Second, there are good reasons to doubt the ‘democratic’ credentials of the Orange camp. Quite apart from the question of the compatibility of genuine democracy with any form of capitalism, the current Orange coalition includes the Svoboda (Freedom) party of Oleh Tiahnybok.

This party, which until 2004 was called the Social-National Party of Ukraine, adheres to the semi-fascist ideology of ‘organic’ Ukrainian nationalism invented by the Organization of Ukrainian Nationalists in interwar Galicia under Polish rule. Although the main base of Svoboda is in West Ukraine, in the 2012 elections it achieved a breakthrough from regional to national politics, winning over 10 percent of votes and 38 out of 450 seats in parliament.

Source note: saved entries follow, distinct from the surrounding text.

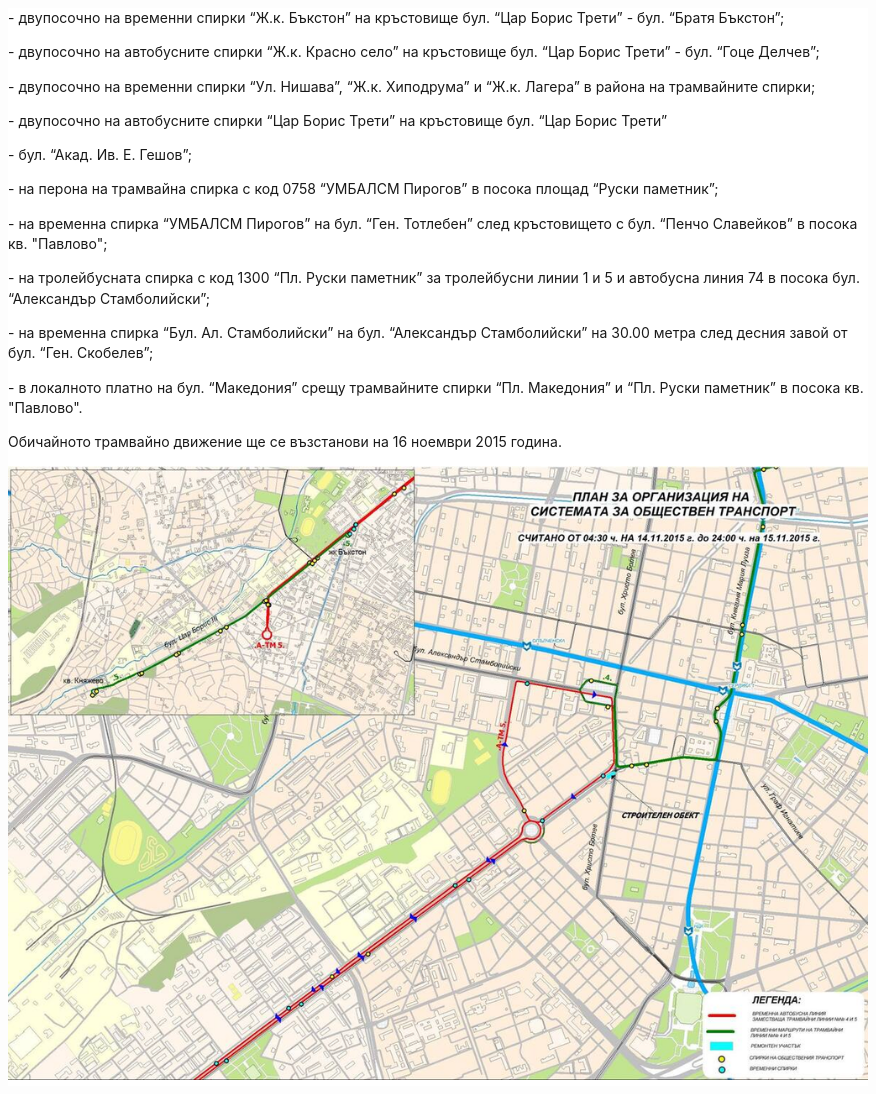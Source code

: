 \- двупосочно на временни спирки “Ж.к. Бъкстон” на кръстовище бул. “Цар Борис Трети” - бул. “Братя Бъкстон”;

\- двупосочно на автобусните спирки “Ж.к. Красно село” на кръстовище бул. “Цар Борис Трети” - бул. “Гоце Делчев”;

\- двупосочно на временни спирки “Ул. Нишава”, “Ж.к. Хиподрума” и “Ж.к. Лагера” в района на трамвайните спирки;

\- двупосочно на автобусните спирки “Цар Борис Трети” на кръстовище бул. “Цар Борис Трети”

\- бул. “Акад. Ив. Е. Гешов”;

\- на перона на трамвайна спирка с код 0758 “УМБАЛСМ Пирогов” в посока площад “Руски паметник”;

\- на временна спирка “УМБАЛСМ Пирогов” на бул. “Ген. Тотлебен” след кръстовището с бул. “Пенчо Славейков” в посока кв. "Павлово";

\- на тролейбусната спирка с код 1300 “Пл. Руски паметник” за тролейбусни линии 1 и 5 и автобусна линия 74 в посока бул. “Александър Стамболийски”;

\- на временна спирка “Бул. Ал. Стамболийски” на бул. “Александър Стамболийски” на 30.00 метра след десния завой от бул. “Ген. Скобелев”;

\- в локалното платно на бул. “Македония” срещу трамвайните спирки “Пл. Македония” и “Пл. Руски паметник” в посока кв. "Павлово".

Обичайното трамвайно движение ще се възстанови на 16 ноември 2015 година.

![](/маршутни-промени-схеми/ремонти-извеждане-цар-борис/цгм_id=1539.jpg)
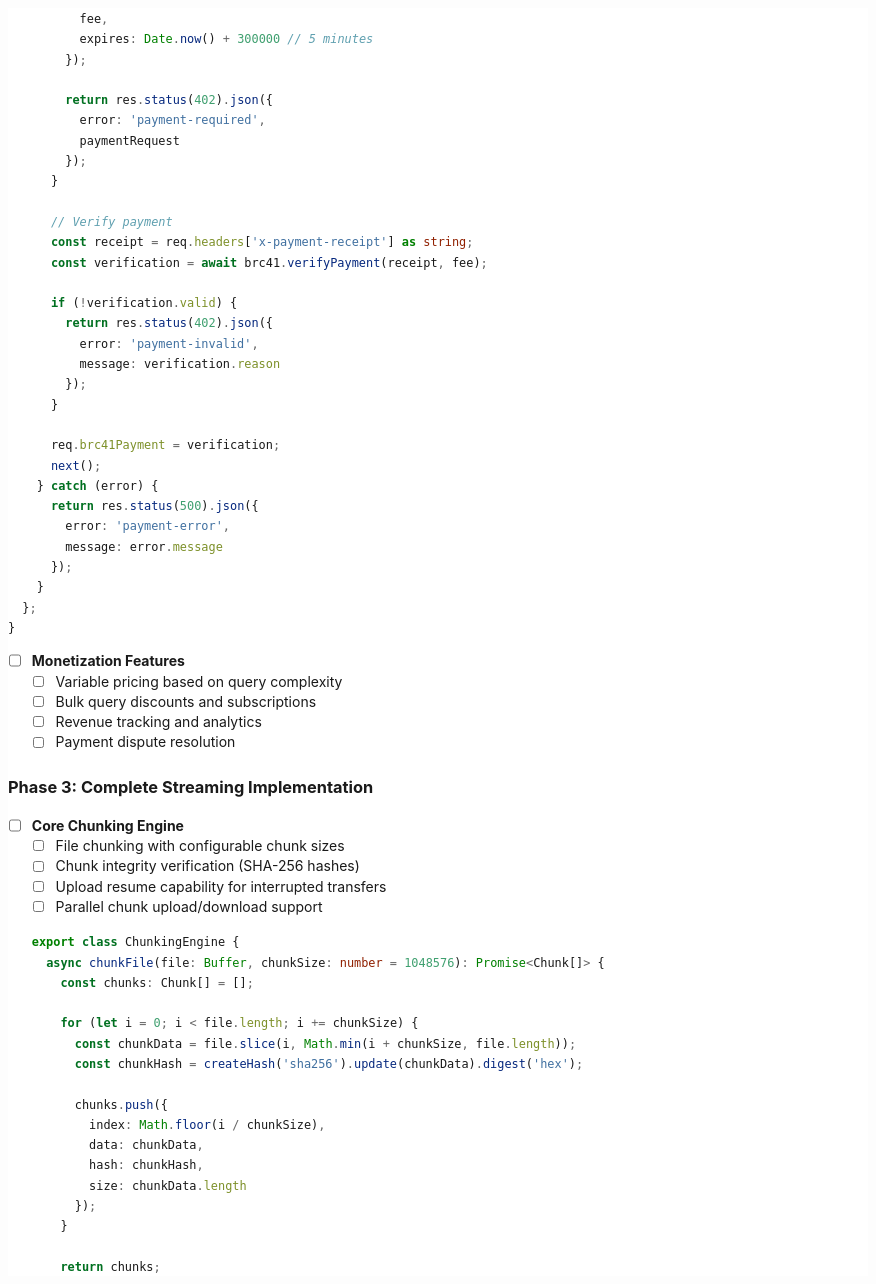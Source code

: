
   ```typescript
            fee,
            expires: Date.now() + 300000 // 5 minutes
          });

          return res.status(402).json({
            error: 'payment-required',
            paymentRequest
          });
        }

        // Verify payment
        const receipt = req.headers['x-payment-receipt'] as string;
        const verification = await brc41.verifyPayment(receipt, fee);

        if (!verification.valid) {
          return res.status(402).json({
            error: 'payment-invalid',
            message: verification.reason
          });
        }

        req.brc41Payment = verification;
        next();
      } catch (error) {
        return res.status(500).json({
          error: 'payment-error',
          message: error.message
        });
      }
    };
  }
  ```

- [ ] **Monetization Features**
  - [ ] Variable pricing based on query complexity
  - [ ] Bulk query discounts and subscriptions
  - [ ] Revenue tracking and analytics
  - [ ] Payment dispute resolution

### Phase 3: Complete Streaming Implementation
- [ ] **Core Chunking Engine**
  - [ ] File chunking with configurable chunk sizes
  - [ ] Chunk integrity verification (SHA-256 hashes)
  - [ ] Upload resume capability for interrupted transfers
  - [ ] Parallel chunk upload/download support
  ```typescript
  export class ChunkingEngine {
    async chunkFile(file: Buffer, chunkSize: number = 1048576): Promise<Chunk[]> {
      const chunks: Chunk[] = [];

      for (let i = 0; i < file.length; i += chunkSize) {
        const chunkData = file.slice(i, Math.min(i + chunkSize, file.length));
        const chunkHash = createHash('sha256').update(chunkData).digest('hex');

        chunks.push({
          index: Math.floor(i / chunkSize),
          data: chunkData,
          hash: chunkHash,
          size: chunkData.length
        });
      }

      return chunks;
  ```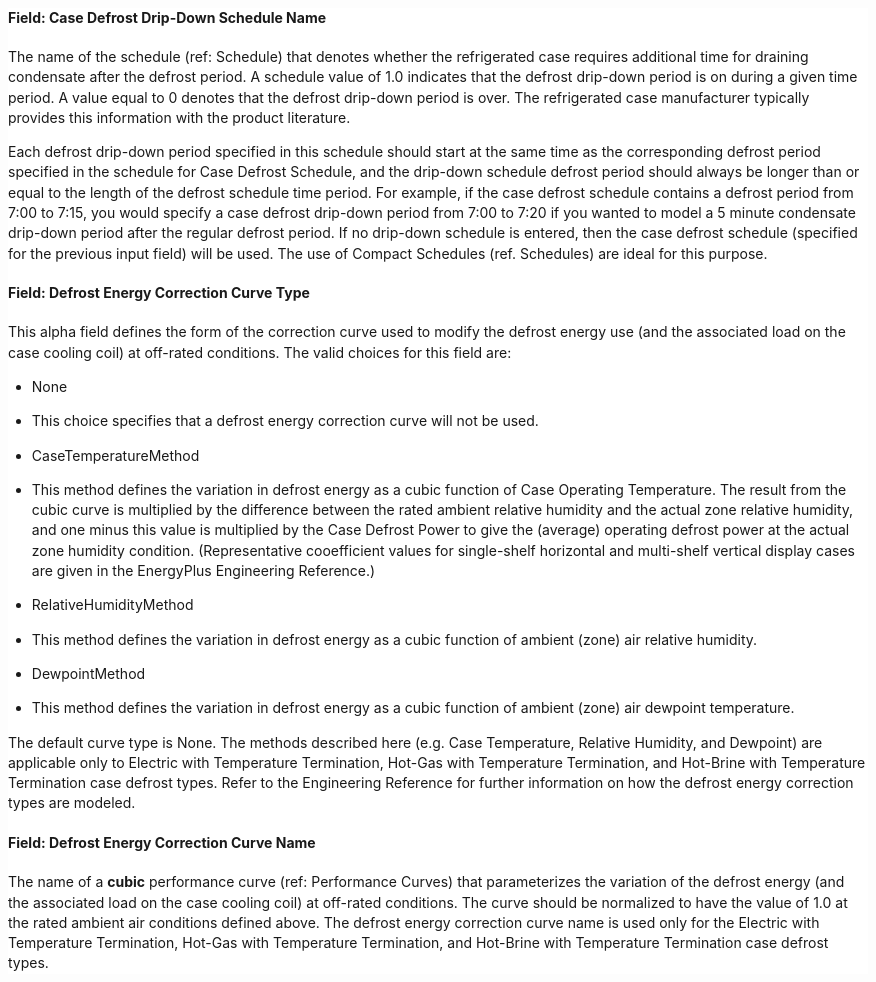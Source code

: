 #### Field: Case Defrost Drip-Down Schedule Name

The name of the schedule (ref: Schedule) that denotes whether the refrigerated case requires additional time for draining condensate after the defrost period. A schedule value of 1.0 indicates that the defrost drip-down period is on during a given time period. A value equal to 0 denotes that the defrost drip-down period is over. The refrigerated case manufacturer typically provides this information with the product literature.

Each defrost drip-down period specified in this schedule should start at the same time as the corresponding defrost period specified in the schedule for Case Defrost Schedule, and the drip-down schedule defrost period should always be longer than or equal to the length of the defrost schedule time period. For example, if the case defrost schedule contains a defrost period from 7:00 to 7:15, you would specify a case defrost drip-down period from 7:00 to 7:20 if you wanted to model a 5 minute condensate drip-down period after the regular defrost period. If no drip-down schedule is entered, then the case defrost schedule (specified for the previous input field) will be used. The use of Compact Schedules (ref. Schedules) are ideal for this purpose.

#### Field: Defrost Energy Correction Curve Type

This alpha field defines the form of the correction curve used to modify the defrost energy use (and the associated load on the case cooling coil) at off-rated conditions. The valid choices for this field are:

- None

- This choice specifies that a defrost energy correction curve will not be used.

- CaseTemperatureMethod

- This method defines the variation in defrost energy as a cubic function of Case Operating Temperature. The result from the cubic curve is multiplied by the difference between the rated ambient relative humidity and the actual zone relative humidity, and one minus this value is multiplied by the Case Defrost Power to give the (average) operating defrost power at the actual zone humidity condition. (Representative cooefficient values for single-shelf horizontal and multi-shelf vertical display cases are given in the EnergyPlus Engineering Reference.)

- RelativeHumidityMethod

- This method defines the variation in defrost energy as a cubic function of ambient (zone) air relative humidity.

- DewpointMethod

- This method defines the variation in defrost energy as a cubic function of ambient (zone) air dewpoint temperature.

The default curve type is None. The methods described here (e.g. Case Temperature, Relative Humidity, and Dewpoint) are applicable only to Electric with Temperature Termination, Hot-Gas with Temperature Termination, and Hot-Brine with Temperature Termination case defrost types. Refer to the Engineering Reference for further information on how the defrost energy correction types are modeled.

#### Field: Defrost Energy Correction Curve Name

The name of a **cubic** performance curve (ref: Performance Curves) that parameterizes the variation of the defrost energy (and the associated load on the case cooling coil) at off-rated conditions. The curve should be normalized to have the value of 1.0 at the rated ambient air conditions defined above. The defrost energy correction curve name is used only for the Electric with Temperature Termination, Hot-Gas with Temperature Termination, and Hot-Brine with Temperature Termination case defrost types.
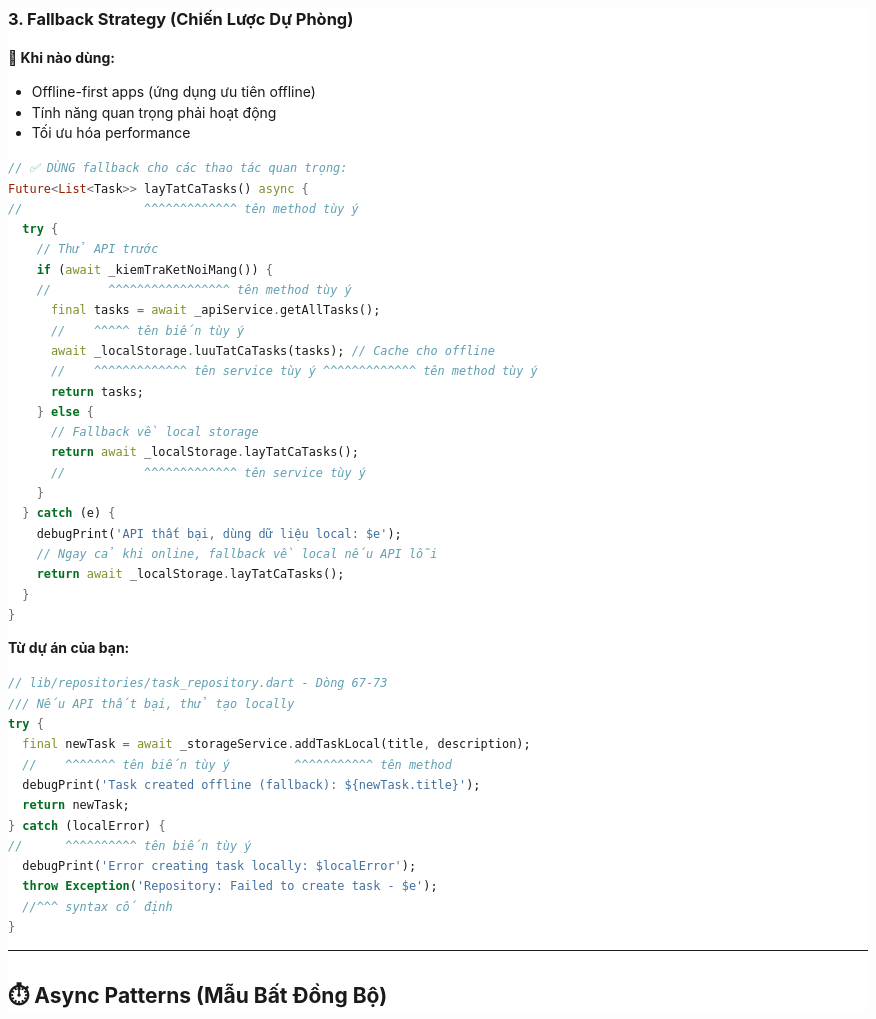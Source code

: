 
### 3. **Fallback Strategy (Chiến Lược Dự Phòng)**

**🔹 Khi nào dùng:**
- Offline-first apps (ứng dụng ưu tiên offline)
- Tính năng quan trọng phải hoạt động
- Tối ưu hóa performance

```dart
// ✅ DÙNG fallback cho các thao tác quan trọng:
Future<List<Task>> layTatCaTasks() async {
//                 ^^^^^^^^^^^^^ tên method tùy ý
  try {
    // Thử API trước
    if (await _kiemTraKetNoiMang()) {
    //        ^^^^^^^^^^^^^^^^^ tên method tùy ý
      final tasks = await _apiService.getAllTasks();
      //    ^^^^^ tên biến tùy ý
      await _localStorage.luuTatCaTasks(tasks); // Cache cho offline
      //    ^^^^^^^^^^^^^ tên service tùy ý ^^^^^^^^^^^^^ tên method tùy ý
      return tasks;
    } else {
      // Fallback về local storage
      return await _localStorage.layTatCaTasks();
      //           ^^^^^^^^^^^^^ tên service tùy ý
    }
  } catch (e) {
    debugPrint('API thất bại, dùng dữ liệu local: $e');
    // Ngay cả khi online, fallback về local nếu API lỗi
    return await _localStorage.layTatCaTasks();
  }
}
```

**Từ dự án của bạn:**
```dart
// lib/repositories/task_repository.dart - Dòng 67-73
/// Nếu API thất bại, thử tạo locally
try {
  final newTask = await _storageService.addTaskLocal(title, description);
  //    ^^^^^^^ tên biến tùy ý         ^^^^^^^^^^^ tên method
  debugPrint('Task created offline (fallback): ${newTask.title}');
  return newTask;
} catch (localError) {
//      ^^^^^^^^^^ tên biến tùy ý
  debugPrint('Error creating task locally: $localError');
  throw Exception('Repository: Failed to create task - $e');
  //^^^ syntax cố định
}
```

---

## ⏱️ Async Patterns (Mẫu Bất Đồng Bộ)
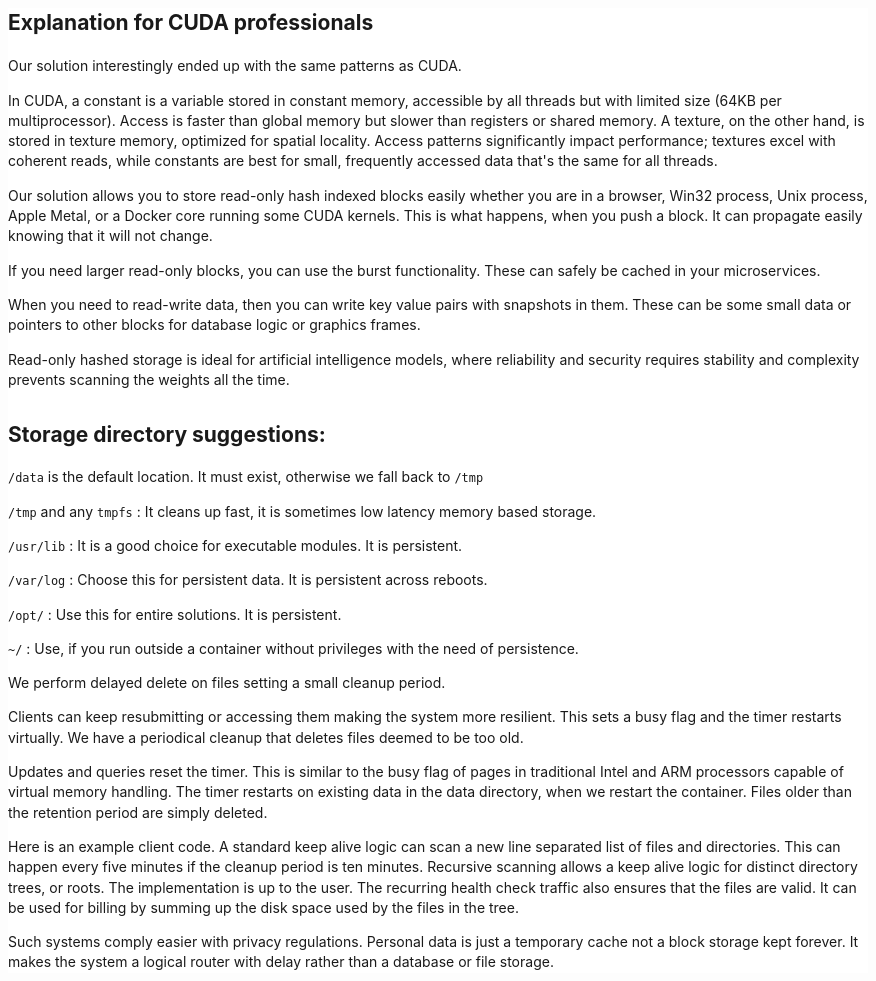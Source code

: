 ## Explanation for CUDA professionals

Our solution interestingly ended up with the same patterns as CUDA.

In CUDA, a constant is a variable stored in constant memory, accessible by all threads but with limited size (64KB per multiprocessor).  Access is faster than global memory but slower than registers or shared memory.  A texture, on the other hand, is stored in texture memory, optimized for spatial locality. Access patterns significantly impact performance; textures excel with coherent reads, while constants are best for small, frequently accessed data that's the same for all threads.

Our solution allows you to store read-only hash indexed blocks easily whether you are in a browser, Win32 process, Unix process, Apple Metal, or a Docker core running some CUDA kernels. This is what happens, when you push a block. It can propagate easily knowing that it will not change.

If you need larger read-only blocks, you can use the burst functionality. These can safely be cached in your microservices.

When you need to read-write data, then you can write key value pairs with snapshots in them. These can be some small data or pointers to other blocks for database logic or graphics frames.

Read-only hashed storage is ideal for artificial intelligence models, where reliability and security requires stability and complexity prevents scanning the weights all the time.

## Storage directory suggestions:

`/data` is the default location. It must exist, otherwise we fall back to `/tmp` 

`/tmp` and any `tmpfs` : It cleans up fast, it is sometimes low latency memory based storage.

`/usr/lib` : It is a good choice for executable modules. It is persistent.

`/var/log` : Choose this for persistent data. It is persistent across reboots.

`/opt/` : Use this for entire solutions. It is persistent.

`~/` : Use, if you run outside a container without privileges with the need of persistence.

We perform delayed delete on files setting a small cleanup period.

Clients can keep resubmitting or accessing them making the system more resilient. This sets a busy flag and the timer restarts virtually. We have a periodical cleanup that deletes files deemed to be too old.

Updates and queries reset the timer. This is similar to the busy flag of pages in traditional Intel and ARM processors capable of virtual memory handling. The timer restarts on existing data in the data directory, when we restart the container. Files older than the retention period are simply deleted.

Here is an example client code. A standard keep alive logic can scan a new line separated list of files and directories. This can happen every five minutes if the cleanup period is ten minutes.
Recursive scanning allows a keep alive logic for distinct directory trees, or roots. The implementation is up to the user.
The recurring health check traffic also ensures that the files are valid. It can be used for billing by summing up the disk space used by the files in the tree.

Such systems comply easier with privacy regulations. Personal data is just a temporary cache not a block storage kept forever. It makes the system a logical router with delay rather than a database or file storage.
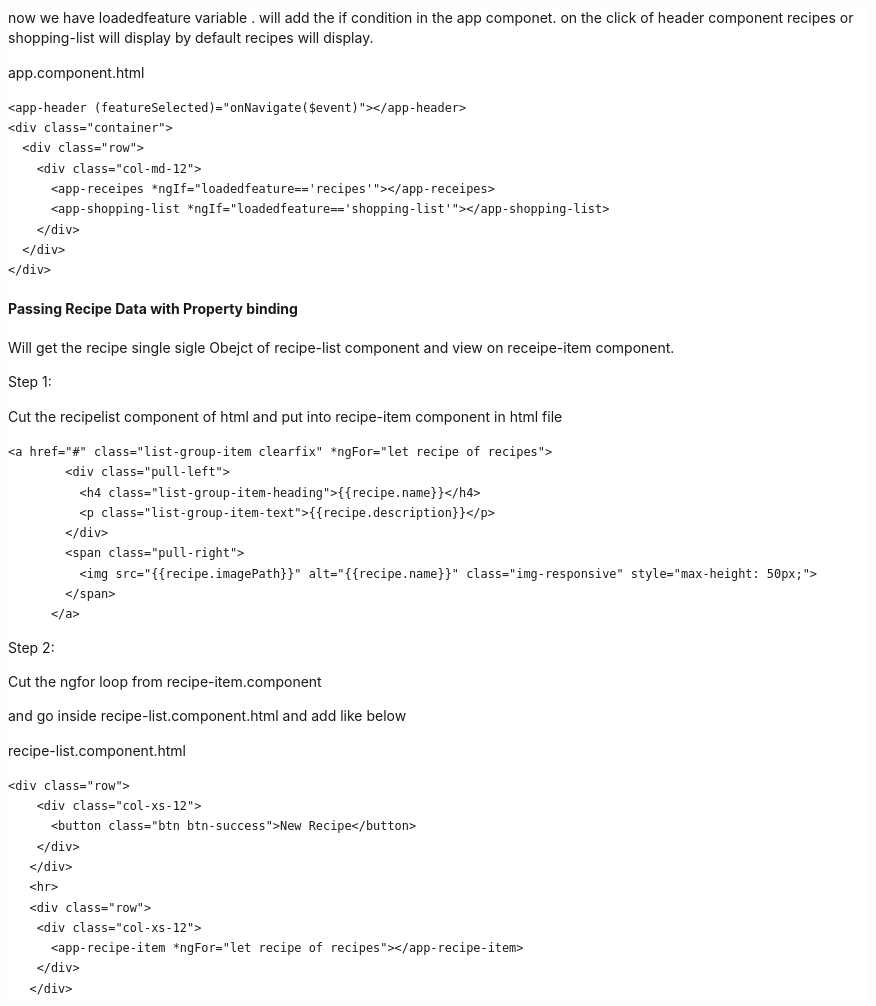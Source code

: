 now we have loadedfeature variable . will add the if condition in the app componet.
on the click of header component recipes or shopping-list will display
by default recipes will display.

app.component.html

```
<app-header (featureSelected)="onNavigate($event)"></app-header>
<div class="container">
  <div class="row">
    <div class="col-md-12">
      <app-receipes *ngIf="loadedfeature=='recipes'"></app-receipes>
      <app-shopping-list *ngIf="loadedfeature=='shopping-list'"></app-shopping-list>
    </div>
  </div>
</div>
```

#### Passing Recipe Data with Property binding

Will get the recipe single sigle Obejct of recipe-list component and 
view on receipe-item component.



Step 1:

Cut the recipelist component of html and put into recipe-item component in html file

```
<a href="#" class="list-group-item clearfix" *ngFor="let recipe of recipes">
        <div class="pull-left">
          <h4 class="list-group-item-heading">{{recipe.name}}</h4>
          <p class="list-group-item-text">{{recipe.description}}</p>        
        </div>
        <span class="pull-right">
          <img src="{{recipe.imagePath}}" alt="{{recipe.name}}" class="img-responsive" style="max-height: 50px;">
        </span>
      </a>

```

Step 2:

Cut the ngfor loop from recipe-item.component

and go inside recipe-list.component.html and add like below

recipe-list.component.html
```
<div class="row">
    <div class="col-xs-12">
      <button class="btn btn-success">New Recipe</button>
    </div>
   </div>
   <hr>
   <div class="row">
    <div class="col-xs-12">    
      <app-recipe-item *ngFor="let recipe of recipes"></app-recipe-item>
    </div>
   </div>
```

Members of Svoboda are active participants in the current protests. They have been especially active in making practical arrangements for the protests, such as the provision of food, toilets and first aid. (Extreme nationalists – Russian nationalists in this case – seized a similar role in the anti-Putin protests in Moscow.) Svoboda has also claimed the credit for toppling the Lenin monument in Kiev, although it is not clear who actually performed this feat.

The nature of the protests
The Orange-Blue confrontation in Ukraine is basically a conflict between two groups of oligarchs and politicians over the choice of an external orientation of the country – toward Europe and the West or toward Russia and the post-Soviet region.

A Marxian analyst might expect that the interests and connections of the Blue oligarchs would be mainly confined to the post-Soviet region while those of the Orange oligarchs would extend to Europe or even further afield. This hypothesis has yet to be properly verified, but there are certain indications of at least a tendency in this direction.

Thus, according to his Forbes profile, Kolomoisky (Orange) ‘is a prominent international businessman with diversified business interests, including ownership of significant industrial assets worldwide and particularly in CIS countries... [He has] extensive business experience in Eastern Europe’. The corresponding profile for Akhmetov (Blue) focuses solely on his holdings in Ukraine. However, Firtash (Blue) does seem to have significant interests in Europe.

This does not mean that the protestors themselves view their cause in such grubby terms. There is no reason to doubt that the great majority of them sincerely believe that they are fighting for democracy, clean government, the rule of law and European civilization. In fact, many do not support any party or politician. One observer reported from Kiev in late November that two separate rallies were taking place on different squares – one organised by the Orange political parties, the other by ‘young non-partisan activists inspired by the Occupy movement’ (louisproyect.org/2013/12/26/whats-going-on-in-the-ukraine).

Protests have also been held in the cities of East Ukraine, although in the east the Orange parties are not able to muster many supporters – at least by comparison with the big counter-rallies being held in support of the government. Here again, news reports suggest that some protests have been simply in support of democratic rights and against corruption, without signs of allegiance to either the Blue or the Orange camp. So there is some potential at the grassroots for overcoming the regional division and developing a genuinely democratic and eventually socialist politics.